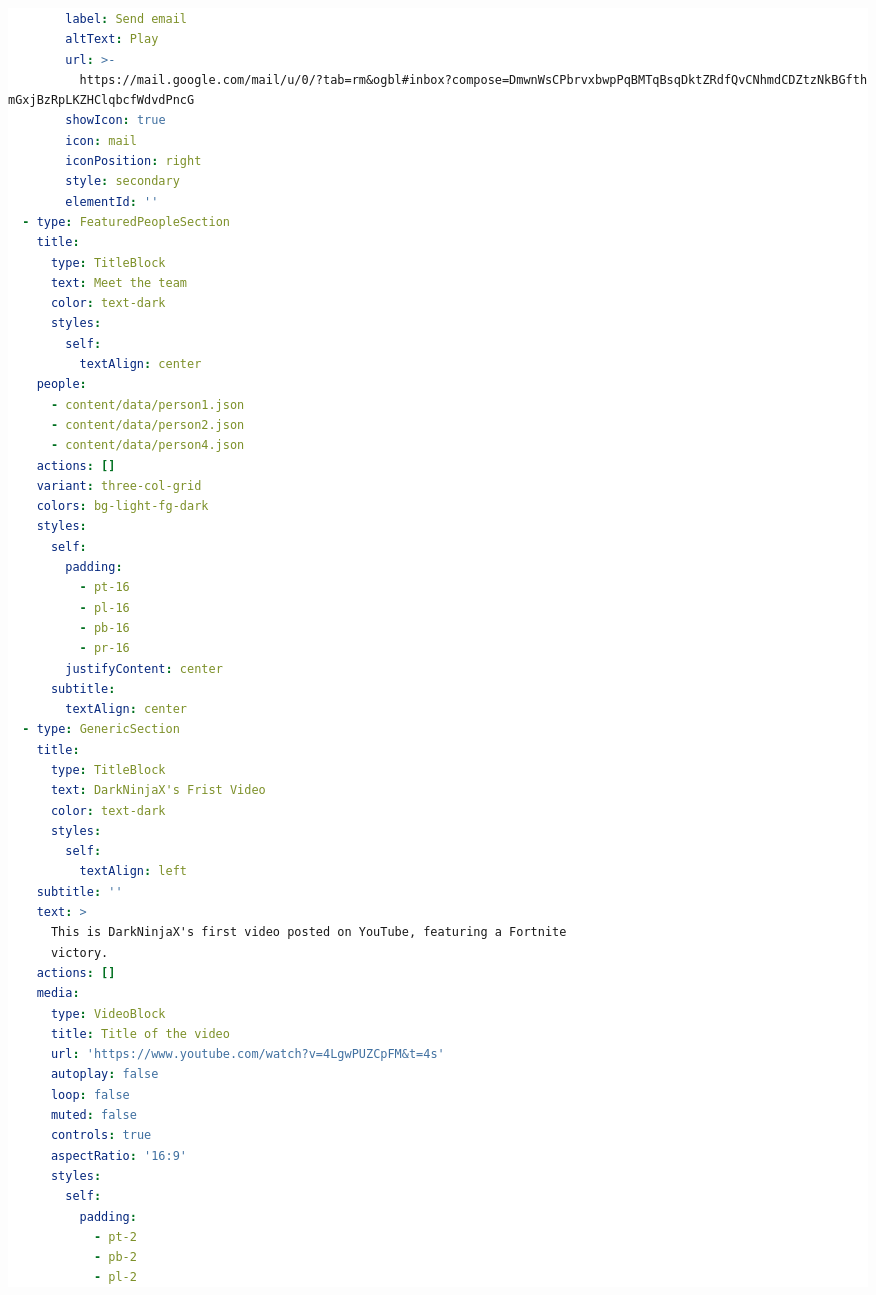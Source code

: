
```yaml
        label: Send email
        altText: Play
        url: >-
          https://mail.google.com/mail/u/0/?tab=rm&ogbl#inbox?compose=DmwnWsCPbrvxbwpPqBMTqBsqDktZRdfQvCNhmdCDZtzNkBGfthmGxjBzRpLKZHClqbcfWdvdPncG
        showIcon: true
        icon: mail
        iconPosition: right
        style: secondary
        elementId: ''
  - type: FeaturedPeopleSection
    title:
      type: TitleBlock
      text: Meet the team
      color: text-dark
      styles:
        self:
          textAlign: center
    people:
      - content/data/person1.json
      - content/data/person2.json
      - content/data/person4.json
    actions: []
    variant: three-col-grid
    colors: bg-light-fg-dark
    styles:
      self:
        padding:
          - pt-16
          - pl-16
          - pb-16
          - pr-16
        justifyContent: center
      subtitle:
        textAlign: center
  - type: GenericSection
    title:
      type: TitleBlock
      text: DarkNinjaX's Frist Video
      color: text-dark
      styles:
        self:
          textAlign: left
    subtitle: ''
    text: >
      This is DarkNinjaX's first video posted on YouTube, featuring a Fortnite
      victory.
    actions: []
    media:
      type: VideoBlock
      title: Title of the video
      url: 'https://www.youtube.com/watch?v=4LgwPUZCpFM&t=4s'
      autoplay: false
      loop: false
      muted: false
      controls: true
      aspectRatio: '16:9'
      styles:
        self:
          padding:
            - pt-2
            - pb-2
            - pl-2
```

******************************

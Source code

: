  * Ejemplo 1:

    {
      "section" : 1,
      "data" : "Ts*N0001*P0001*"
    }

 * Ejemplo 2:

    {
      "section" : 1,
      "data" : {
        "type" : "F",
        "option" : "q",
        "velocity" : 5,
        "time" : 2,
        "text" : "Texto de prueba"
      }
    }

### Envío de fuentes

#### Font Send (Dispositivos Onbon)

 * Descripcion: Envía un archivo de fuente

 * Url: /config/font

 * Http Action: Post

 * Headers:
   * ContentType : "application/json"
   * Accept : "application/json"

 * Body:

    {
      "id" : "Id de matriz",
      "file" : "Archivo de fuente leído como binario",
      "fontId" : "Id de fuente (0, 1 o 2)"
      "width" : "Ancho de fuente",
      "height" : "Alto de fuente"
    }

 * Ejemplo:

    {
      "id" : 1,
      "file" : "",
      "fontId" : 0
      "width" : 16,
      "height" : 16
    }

******************************

**EXERCISE BRIEF**
Your answer should be each line from the preceding material in which the word "data" occurs.

**ANSWER BOX**
      - content/data/person1.json
      - content/data/person2.json
      - content/data/person4.json
      "data" : "Ts*N0001*P0001*"
      "data" : {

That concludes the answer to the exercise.